Tag Archives: LCS

Shortest Common Supersequence via LCS in C

In my Shortest Common Supersequence post I gave a dynamic programming algorithm that computes the SCS in a manner very similar to the Longest Common Subsequence algorithm. Another way of computing the SCS is to find the LCS first, and then insert into it those characters from the two strings that are not in the LCS.

As an example, given the two strings “pAqBrCs”, and “wAxByCz”, their LCS is “ABC”, and we can form their SCS by inserting the remaining characters from each string into it in the correct order. One such SCS would be “pwAqxBryCsz”, but there are several possibilities because it doesn’t matter whether we insert the characters from the first string first or the second string at any point, as long as we add them in the order they occur in that string.

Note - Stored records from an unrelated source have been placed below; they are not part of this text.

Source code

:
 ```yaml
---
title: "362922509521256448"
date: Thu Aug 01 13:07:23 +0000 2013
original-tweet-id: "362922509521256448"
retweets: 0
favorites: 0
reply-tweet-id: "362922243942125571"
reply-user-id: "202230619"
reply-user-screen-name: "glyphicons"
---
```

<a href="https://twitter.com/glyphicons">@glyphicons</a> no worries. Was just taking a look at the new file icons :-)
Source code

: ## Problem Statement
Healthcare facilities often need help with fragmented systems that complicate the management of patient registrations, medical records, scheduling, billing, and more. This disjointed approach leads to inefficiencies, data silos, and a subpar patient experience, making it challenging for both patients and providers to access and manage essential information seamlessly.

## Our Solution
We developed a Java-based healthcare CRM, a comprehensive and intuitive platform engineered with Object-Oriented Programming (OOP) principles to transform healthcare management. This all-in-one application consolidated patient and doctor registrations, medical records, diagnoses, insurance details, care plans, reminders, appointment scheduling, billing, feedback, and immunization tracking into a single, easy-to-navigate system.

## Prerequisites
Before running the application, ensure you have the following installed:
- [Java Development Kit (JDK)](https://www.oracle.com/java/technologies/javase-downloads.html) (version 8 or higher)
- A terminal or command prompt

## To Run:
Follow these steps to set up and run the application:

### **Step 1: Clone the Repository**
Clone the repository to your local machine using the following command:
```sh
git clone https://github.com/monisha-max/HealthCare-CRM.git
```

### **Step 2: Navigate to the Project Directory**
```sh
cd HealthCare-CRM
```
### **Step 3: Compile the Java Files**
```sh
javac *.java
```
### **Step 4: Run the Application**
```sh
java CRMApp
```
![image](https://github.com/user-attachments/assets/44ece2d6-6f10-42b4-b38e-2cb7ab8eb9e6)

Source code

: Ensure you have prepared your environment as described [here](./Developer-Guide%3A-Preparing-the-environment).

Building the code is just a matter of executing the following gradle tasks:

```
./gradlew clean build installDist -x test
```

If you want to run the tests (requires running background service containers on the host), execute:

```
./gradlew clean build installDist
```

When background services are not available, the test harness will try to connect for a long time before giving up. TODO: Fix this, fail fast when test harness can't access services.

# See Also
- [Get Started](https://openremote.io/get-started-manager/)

The algorithm just needs to scan the two strings, adding the characters not in the LCS while keeping track of where the LCS characters are, and making sure they are only added once. This is how it looks in C:

#include <string.h>
#include <stdlib.h>

char *shortest_common_supersequence_by_lcs(const char *str1, const char *str2)
{
    char *lcs = longest_common_subsequence(str1, str2);
    const size_t lcs_len = strlen(lcs);
    const size_t scs_len = lcs_len + (strlen(str1) - lcs_len) + (strlen(str2) - lcs_len);
    char *scs = malloc(scs_len + 1);
    unsigned int lcs_pos = 0, str1_pos = 0, str2_pos = 0, scs_pos = 0;

    /* Add the characters up to the last LCS character */
    while (lcs_pos < lcs_len) {
        while (str1[str1_pos] != lcs[lcs_pos]) {
            scs[scs_pos++] = str1[str1_pos++];
        }
        while (str2[str2_pos] != lcs[lcs_pos]) {
            scs[scs_pos++] = str2[str2_pos++];
        }
        scs[scs_pos++] = lcs[lcs_pos++];
        str1_pos++;
        str2_pos++;
    }
    /* Add the characters after the LCS */
    while (str1[str1_pos]) {
        scs[scs_pos++] = str1[str1_pos++];
    }
    while (str2[str2_pos]) {
        scs[scs_pos++] = str2[str2_pos++];
    }
    scs[scs_pos] = '\0';
    free(lcs);
    return scs;
}

An example program:

#include <stdio.h>
#include <stdlib.h>

int main(void)
{
    char a[] = "pAqBrCs";
    char b[] = "wAxByCz";
    char *scs = shortest_common_supersequence_by_lcs(a, b);
    printf("Shortest Common Supersequence is %s\n", scs);
    free(scs);
    return 0;
}

Output:

Shortest Common Supersequence is pwAqxBryCsz

Shortest Common Supersequence using dynamic programming in C

The Shortest Common Supersequence (SCS) problem is to find the shortest sequence that is a supersequence of two or more sequences. It is closely related to the Longest Common Subsequence problem, in that the SCS of two strings is precisely their LCS, with those letters from each that are not in the LCS spliced into the string in their proper place relative to the SCS letters. For example, given the strings “pAqBrCs” and “wAxByCz”, their LCS is “ABC”, and an SCS is “wpAxqByrCzs”. Note that the order in which the letters occurring between the LCS letters is chosen from the two strings doesn’t matter, as long as the letters from each string are in the same order as they occur in it, so “pwAqxByrCsz” is also an SCS, and in general the SCS is not unique.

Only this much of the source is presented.